So what happened to the brave new liberal era? Well, a few things. The Wall Street bailout made big government seem like a corrupt racket. The unemployment rate made activist government appear helpless in a crisis. The yawning deficits made a free-spending government look like a luxury the country might not be able to afford…

Nor have Obama’s political instincts helped him through these difficulties. Presidents always take more blame than they deserve for political misfortune, but Obama’s style has invited disillusionment. His messianic campaign raised impossible hopes (particularly among Comedy Central viewers, apparently), and he has made a habit of baldly overpromising, whether the subject is the unemployment rate or the health care bill. Obama seems as if he would have been a wonderful chief executive in an era of prosperity and consensus, when he could have given soaring speeches every week and made us all feel tingly about America. But he’s miscast as a partisan scrapper, and unpersuasive when he tries to feel the country’s economic pain.

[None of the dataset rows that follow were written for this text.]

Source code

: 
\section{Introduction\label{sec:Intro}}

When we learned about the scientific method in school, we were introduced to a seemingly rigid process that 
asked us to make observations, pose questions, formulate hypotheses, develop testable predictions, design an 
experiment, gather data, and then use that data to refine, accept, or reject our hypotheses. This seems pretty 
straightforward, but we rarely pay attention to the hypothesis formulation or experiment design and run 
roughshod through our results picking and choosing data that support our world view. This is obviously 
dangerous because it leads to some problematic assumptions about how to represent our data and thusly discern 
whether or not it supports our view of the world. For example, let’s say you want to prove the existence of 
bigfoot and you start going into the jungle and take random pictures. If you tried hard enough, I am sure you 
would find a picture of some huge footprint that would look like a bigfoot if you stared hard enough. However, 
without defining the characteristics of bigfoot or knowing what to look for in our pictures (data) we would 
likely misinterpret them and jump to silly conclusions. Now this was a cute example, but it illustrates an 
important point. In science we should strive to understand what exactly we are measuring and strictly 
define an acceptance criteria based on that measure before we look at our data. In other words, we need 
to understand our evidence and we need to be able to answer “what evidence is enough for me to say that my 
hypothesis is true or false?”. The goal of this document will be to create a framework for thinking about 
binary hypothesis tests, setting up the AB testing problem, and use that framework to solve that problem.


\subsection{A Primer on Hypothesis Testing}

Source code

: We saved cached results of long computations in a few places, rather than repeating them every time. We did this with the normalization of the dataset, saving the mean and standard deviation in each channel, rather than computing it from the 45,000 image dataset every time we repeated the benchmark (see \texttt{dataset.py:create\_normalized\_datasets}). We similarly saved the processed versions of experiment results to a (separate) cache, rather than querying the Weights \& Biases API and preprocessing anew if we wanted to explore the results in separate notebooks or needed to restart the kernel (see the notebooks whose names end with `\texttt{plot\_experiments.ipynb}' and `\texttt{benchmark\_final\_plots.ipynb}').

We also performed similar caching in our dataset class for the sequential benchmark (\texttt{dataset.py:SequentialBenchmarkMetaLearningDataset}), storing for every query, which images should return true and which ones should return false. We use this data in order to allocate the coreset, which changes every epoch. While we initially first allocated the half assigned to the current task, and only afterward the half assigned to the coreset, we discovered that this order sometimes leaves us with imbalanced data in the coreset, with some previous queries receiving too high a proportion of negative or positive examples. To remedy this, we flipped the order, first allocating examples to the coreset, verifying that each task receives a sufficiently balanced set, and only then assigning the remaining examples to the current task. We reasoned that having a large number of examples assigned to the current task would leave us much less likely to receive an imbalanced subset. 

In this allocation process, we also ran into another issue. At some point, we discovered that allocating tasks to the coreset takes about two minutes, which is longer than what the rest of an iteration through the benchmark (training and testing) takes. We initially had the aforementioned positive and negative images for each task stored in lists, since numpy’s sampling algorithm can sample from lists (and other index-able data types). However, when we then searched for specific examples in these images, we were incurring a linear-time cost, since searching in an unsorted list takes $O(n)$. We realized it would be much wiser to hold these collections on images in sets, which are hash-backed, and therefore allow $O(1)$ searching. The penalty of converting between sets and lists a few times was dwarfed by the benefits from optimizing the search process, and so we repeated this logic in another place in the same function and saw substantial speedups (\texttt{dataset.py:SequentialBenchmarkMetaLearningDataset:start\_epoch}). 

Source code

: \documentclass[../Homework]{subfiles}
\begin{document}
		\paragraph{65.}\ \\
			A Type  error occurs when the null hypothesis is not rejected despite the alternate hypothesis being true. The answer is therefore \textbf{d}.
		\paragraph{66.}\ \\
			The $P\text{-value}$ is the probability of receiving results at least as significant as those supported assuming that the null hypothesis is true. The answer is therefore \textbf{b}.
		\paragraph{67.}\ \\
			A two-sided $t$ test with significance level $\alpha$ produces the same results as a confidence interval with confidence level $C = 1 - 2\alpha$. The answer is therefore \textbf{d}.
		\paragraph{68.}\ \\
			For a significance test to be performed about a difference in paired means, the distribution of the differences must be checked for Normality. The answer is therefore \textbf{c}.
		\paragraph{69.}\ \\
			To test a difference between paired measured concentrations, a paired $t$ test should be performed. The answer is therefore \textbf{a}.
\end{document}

Thus his sagging poll numbers; thus the debacle that probably awaits his party on Tuesday. It will not be as grave a defeat as many conservatives would like to think: the health care bill may yet be remembered by liberals as a victory worth the price, the demographic trends are still with the Democrats, and the Republicans will return to power unprepared to wield it. But nonetheless, an opportunity has opened for the Right that would have been unimaginable just two years ago — a chance to pre-empt a seemingly inevitable liberal epoch with an unexpected conservative revival.